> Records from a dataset
+++++

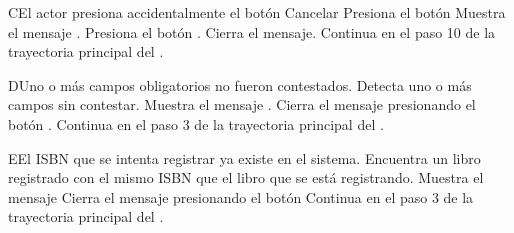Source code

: 
\begin{UCtrayectoriaA}{C}{El actor presiona accidentalmente el botón Cancelar}
	\UCpaso[\UCactor] Presiona el botón 
    \UCpaso Muestra el mensaje .
    \UCpaso[\UCactor] Presiona el botón .
    \UCpaso Cierra el mensaje.
    \UCpaso Continua en el paso 10 de la trayectoria principal del .
\end{UCtrayectoriaA}


\begin{UCtrayectoriaA}{D}{Uno o más campos obligatorios no fueron contestados.}
	\UCpaso Detecta uno o más campos sin contestar.
    \UCpaso Muestra el mensaje .
    \UCpaso[\UCactor] Cierra el mensaje presionando el botón .
    \UCpaso Continua en el paso 3 de la trayectoria principal del .
\end{UCtrayectoriaA}


\begin{UCtrayectoriaA}{E}{El ISBN que se intenta registrar ya existe en el sistema.}
	\UCpaso Encuentra un libro registrado con el mismo ISBN que el libro que se está registrando.
    \UCpaso Muestra el mensaje 
    \UCpaso[\UCactor] Cierra el mensaje presionando el botón 
    \UCpaso Continua en el paso 3 de la trayectoria principal del .
\end{UCtrayectoriaA}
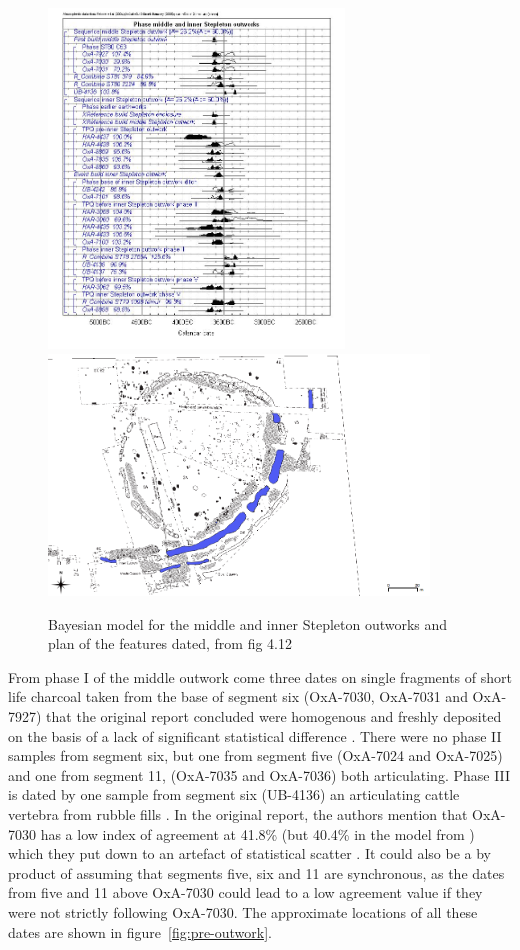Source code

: \begin{figure}
\centering
	\includegraphics[width=0.7\textwidth]{figures/model5}
	\includegraphics[width=0.9\textwidth]{figures/model5-plan}
  \caption{Bayesian model for the middle and inner Stepleton outworks and plan of the features dated, from fig 4.12 \citep[143]{Whittle:2011kl}}
  \label{fig:stepleton2}
\end{figure}

From phase I of the middle outwork come three dates on single fragments of short life charcoal taken from the base of segment six (OxA-7030, OxA-7031 and OxA-7927) that the original report concluded were homogenous and freshly deposited on the basis of a lack of significant statistical difference \cite[395]{Mercer:2008fk}. There were no phase II samples from segment six, but one from segment five (OxA-7024 and OxA-7025) and one from segment 11, (OxA-7035 and OxA-7036) both articulating. Phase III is dated by one sample from segment six (UB-4136) an articulating cattle vertebra from rubble fills \cite[395]{Mercer:2008fk}. In the original report, the authors mention that OxA-7030 has a low index of agreement at 41.8\% (but 40.4\% in the model from \citealp{Whittle:2011kl}) which they put down to an artefact of statistical scatter \cite[395]{Mercer:2008fk}. It could also be a by product of assuming that segments five, six and 11 are synchronous, as the dates from five and 11 above OxA-7030 could lead to a low agreement value if they were not strictly following OxA-7030. The approximate locations of all these dates are shown in figure~\ref{fig:pre-outwork}.

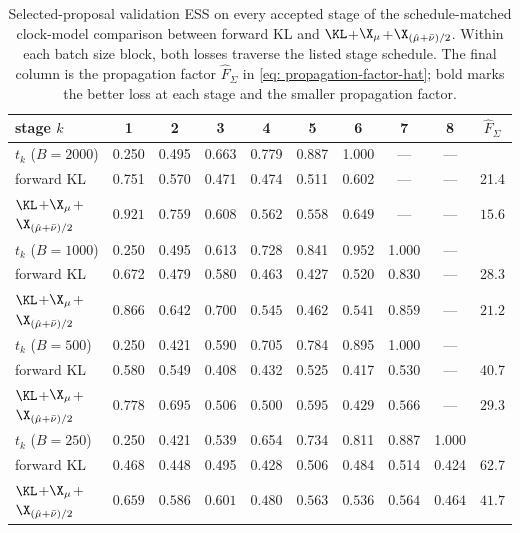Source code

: \documentclass{article}
\begin{document}
\begin{table}[htb]
    \centering
    \begin{tabular}{lccccccccc}
        \toprule
        stage $k$ & 1 & 2 & 3 & 4 & 5 & 6 & 7 & 8 & $\hat F_\Sigma$ \\
        \midrule
        $t_k$ ($B=2000$) & 0.250 & 0.495 & 0.663 & 0.779 & 0.887 & 1.000 & --- & --- & \\
        forward KL & 0.751 & 0.570 & 0.471 & 0.474 & 0.511 & 0.602 & --- & --- & 21.4 \\
        $\KL$+$\X_\mu$+$\X_{(\hat\mu+\bar\nu)/2}$ & $\mathbf{0.921}$ & $\mathbf{0.759}$ & $\mathbf{0.608}$ & $\mathbf{0.562}$ & $\mathbf{0.558}$ & $\mathbf{0.649}$ & --- & --- & $\mathbf{15.6}$ \\
        \midrule
        $t_k$ ($B=1000$) & 0.250 & 0.495 & 0.613 & 0.728 & 0.841 & 0.952 & 1.000 & --- & \\
        forward KL & 0.672 & 0.479 & 0.580 & 0.463 & 0.427 & 0.520 & 0.830 & --- & 28.3 \\
        $\KL$+$\X_\mu$+$\X_{(\hat\mu+\bar\nu)/2}$ & $\mathbf{0.866}$ & $\mathbf{0.642}$ & $\mathbf{0.700}$ & $\mathbf{0.545}$ & $\mathbf{0.462}$ & $\mathbf{0.541}$ & $\mathbf{0.859}$ & --- & $\mathbf{21.2}$ \\
        \midrule
        $t_k$ ($B=500$) & 0.250 & 0.421 & 0.590 & 0.705 & 0.784 & 0.895 & 1.000 & --- & \\
        forward KL & 0.580 & 0.549 & 0.408 & 0.432 & 0.525 & 0.417 & 0.530 & --- & 40.7 \\
        $\KL$+$\X_\mu$+$\X_{(\hat\mu+\bar\nu)/2}$ & $\mathbf{0.778}$ & $\mathbf{0.695}$ & $\mathbf{0.506}$ & $\mathbf{0.500}$ & $\mathbf{0.595}$ & $\mathbf{0.429}$ & $\mathbf{0.566}$ & --- & $\mathbf{29.3}$ \\
        \midrule
        $t_k$ ($B=250$) & 0.250 & 0.421 & 0.539 & 0.654 & 0.734 & 0.811 & 0.887 & 1.000 & \\
        forward KL & 0.468 & 0.448 & 0.495 & 0.428 & 0.506 & 0.484 & 0.514 & 0.424 & 62.7 \\
        $\KL$+$\X_\mu$+$\X_{(\hat\mu+\bar\nu)/2}$ & $\mathbf{0.659}$ & $\mathbf{0.586}$ & $\mathbf{0.601}$ & $\mathbf{0.480}$ & $\mathbf{0.563}$ & $\mathbf{0.536}$ & $\mathbf{0.564}$ & $\mathbf{0.464}$ & $\mathbf{41.7}$ \\
        \bottomrule
    \end{tabular}
    \caption{Selected-proposal validation ESS on every accepted stage of the schedule-matched clock-model comparison between forward KL and $\KL$+$\X_\mu$+$\X_{(\hat\mu+\bar\nu)/2}$. Within each batch size block, both losses traverse the listed stage schedule. The final column is the propagation factor $\hat F_\Sigma$ in \eqref{eq: propagation-factor-hat}; bold marks the better loss at each stage and the smaller propagation factor.}
    \label{tab: clock-summary}
\end{table}
\end{document}
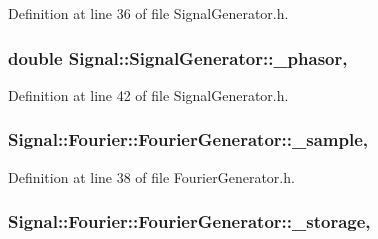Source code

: Definition at line 36 of file Signal\+Generator.\+h.

\hypertarget{classSignal_1_1SignalGenerator_af4aa0728ded00777be26a06d883eaeb3}{
\subsubsection[{\+\_\+phasor}]{\setlength{\rightskip}{0pt plus 5cm}double Signal\+::\+Signal\+Generator\+::\+\_\+phasor\hspace{0.3cm}{\ttfamily [protected]}, {\ttfamily [inherited]}}}\label{classSignal_1_1SignalGenerator_af4aa0728ded00777be26a06d883eaeb3}


Definition at line 42 of file Signal\+Generator.\+h.

\hypertarget{classSignal_1_1Fourier_1_1FourierGenerator_ad720bf2b268dc621ace64c54c0816597}{
\subsubsection[{\+\_\+sample}]{ Signal\+::\+Fourier\+::\+Fourier\+Generator\+::\+\_\+sample\hspace{0.3cm}{\ttfamily [protected]}, {\ttfamily [inherited]}}}\label{classSignal_1_1Fourier_1_1FourierGenerator_ad720bf2b268dc621ace64c54c0816597}


Definition at line 38 of file Fourier\+Generator.\+h.

\hypertarget{classSignal_1_1Fourier_1_1FourierGenerator_ab6e6b79cf56e31c9a1b5766f357f8cfb}{
\subsubsection[{\+\_\+storage}]{ Signal\+::\+Fourier\+::\+Fourier\+Generator\+::\+\_\+storage\hspace{0.3cm}{\ttfamily [protected]}, {\ttfamily [inherited]}}}\label{classSignal_1_1Fourier_1_1FourierGenerator_ab6e6b79cf56e31c9a1b5766f357f8cfb}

+++++

> The problem
Output only the lines from the start of the data through the line that holds "más campos obligatorios". Keep them exact and leave the pictures out.

> Response
Source code

: 
\begin{UCtrayectoriaA}{C}{El actor presiona accidentalmente el botón Cancelar}
	\UCpaso[\UCactor] Presiona el botón 
    \UCpaso Muestra el mensaje .
    \UCpaso[\UCactor] Presiona el botón .
    \UCpaso Cierra el mensaje.
    \UCpaso Continua en el paso 10 de la trayectoria principal del .
\end{UCtrayectoriaA}


\begin{UCtrayectoriaA}{D}{Uno o más campos obligatorios no fueron contestados.}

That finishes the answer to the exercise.